Licenze di caccia e “ingorghi” delle questure: verso la tempesta perfetta?

Siamo già alle pre-aperture e l’apertura generale della stagione venatoria dista ormai solo pochi giorni. Per alcuni cacciatori, tuttavia, questo appuntamento rischia di saltare, a causa della burocrazia. Stiamo parlando del sovraccarico di lavoro al quale sono sottoposte, ormai da alcuni mesi, molte questure d’Italia, che ha determinato un allungamento sempre crescente dei tempi necessari per la definizione delle pratiche amministrative di rilascio o rinnovo dei porti d’arma, fino in alcuni casi a superare l’anno. Ma come si è arrivati a questo punto?

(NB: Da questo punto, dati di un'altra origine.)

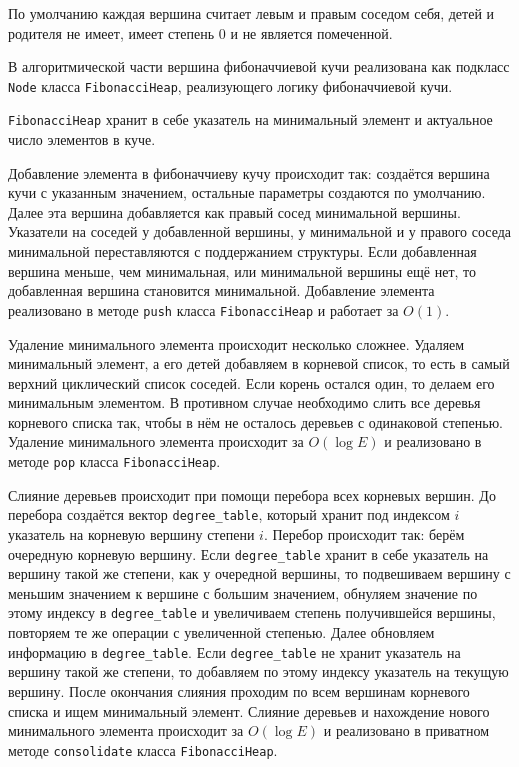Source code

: 	По умолчанию каждая вершина считает левым и правым соседом себя, детей и родителя не имеет, имеет степень $0$ и не является помеченной.
	
	В алгоритмической части вершина фибоначчиевой кучи реализована как подкласс \texttt{Node} класса \texttt{FibonacciHeap}, реализующего логику фибоначчиевой кучи.
	
	\texttt{FibonacciHeap} хранит в себе указатель на минимальный элемент и актуальное число элементов в куче.
	
	Добавление элемента в фибоначчиеву кучу происходит так: создаётся вершина кучи с указанным значением, остальные параметры создаются по умолчанию. Далее эта вершина добавляется как правый сосед минимальной вершины. Указатели на соседей у добавленной вершины, у минимальной и у правого соседа минимальной переставляются с поддержанием структуры. Если добавленная вершина меньше, чем минимальная, или минимальной вершины ещё нет, то добавленная вершина становится минимальной. Добавление элемента реализовано в методе \texttt{push} класса \texttt{FibonacciHeap} и работает за $O(1)$.
	
	Удаление минимального элемента происходит несколько сложнее. Удаляем минимальный элемент, а его детей добавляем в корневой список, то есть в самый верхний циклический список соседей. Если корень остался один, то делаем его минимальным элементом. В противном случае необходимо слить все деревья корневого списка так, чтобы в нём не осталось деревьев с одинаковой степенью. Удаление минимального элемента происходит за $O(\log E)$ и реализовано в методе \texttt{pop} класса \texttt{FibonacciHeap}. 
	
	Слияние деревьев происходит при помощи перебора всех корневых вершин. До перебора создаётся вектор \texttt{degree\_table}, который хранит под индексом $i$ указатель на корневую вершину степени $i$. Перебор происходит так: берём очередную корневую вершину. Если \texttt{degree\_table} хранит в себе указатель на вершину такой же степени, как у очередной вершины, то подвешиваем вершину с меньшим значением к вершине с большим значением, обнуляем значение по этому индексу в \texttt{degree\_table} и увеличиваем степень получившейся вершины, повторяем те же операции с увеличенной степенью. Далее обновляем информацию в \texttt{degree\_table}. Если \texttt{degree\_table} не хранит указатель на вершину такой же степени, то добавляем по этому индексу указатель на текущую вершину. После окончания слияния проходим по всем вершинам корневого списка и ищем минимальный элемент. Слияние деревьев и нахождение нового минимального элемента происходит за $O(\log E)$ и реализовано в приватном методе \texttt{consolidate} класса \texttt{FibonacciHeap}.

L’intasamento è scaturito da due fattori, entrambi da ricondursi all’emergenza Covid o, meglio, alla fine delle limitazioni disposte per arginare la diffusione della pandemia. Da un lato, essendo state finalmente rimosse le limitazioni agli spostamenti internazionali, molti cittadini si sono presentati per rinnovare il passaporto o per fare il passaporto per la prima volta, con l’intenzione di viaggiare. Dall’altro lato, occorre ricordare che la scadenza naturale dei porti d’arma e degli altri documenti di identità è stata artatamente prorogata proprio dalla normativa anti-covid, per ovviare alla ridotta operatività degli uffici. Di conseguenza, i vari porti d’arma scaduti dal 2020, sono rimasti prorogati fino al giugno del 2022 (90 giorni dopo la fine dello stato di emergenza, che è terminato il 31 marzo di quell’anno). Di conseguenza, rispetto al normale ciclo di scadenze, si è verificato un accumulo di due anni di pratiche inevase.

E adesso?
Il problema si era già palesato l’anno scorso, sempre in questo periodo, ma quest’anno sembra essere ancora più grave (come peraltro si è aggravata la situazione per i passaporti): ci sono cacciatori che hanno il porto d’armi scaduto, hanno provveduto a consegnare tutti i documenti per il rinnovo in tempo congruo per avere la licenza in tempo per l’inizio della stagione venatoria, ma le questure non riescono a evadere la pratica. Si rischia effettivamente, per costoro, di compromettere la stagione venatoria, e a quel punto però bisognerà che qualcuno ci spieghi cosa fare con le tasse di concessione governative pagate per nulla (per non parlare dell’eventuale risarcimento del danno). È chiaro che gli organici degli uffici delle questure sono quelli, che le mani sono due e che non si può chiedere alle persone di lavorare notte e giorno, questo nessuno lo mette in discussione. Resta il fatto che la peculiare congiuntura necessita di una soluzione, che dovrebbe spettare alla politica nazionale di trovare. Si può ipotizzare, come si è fatto nel periodo del Covid, una proroga per le licenze di caccia scadute da meno di un anno, quantomeno fino al termine della stagione venatoria?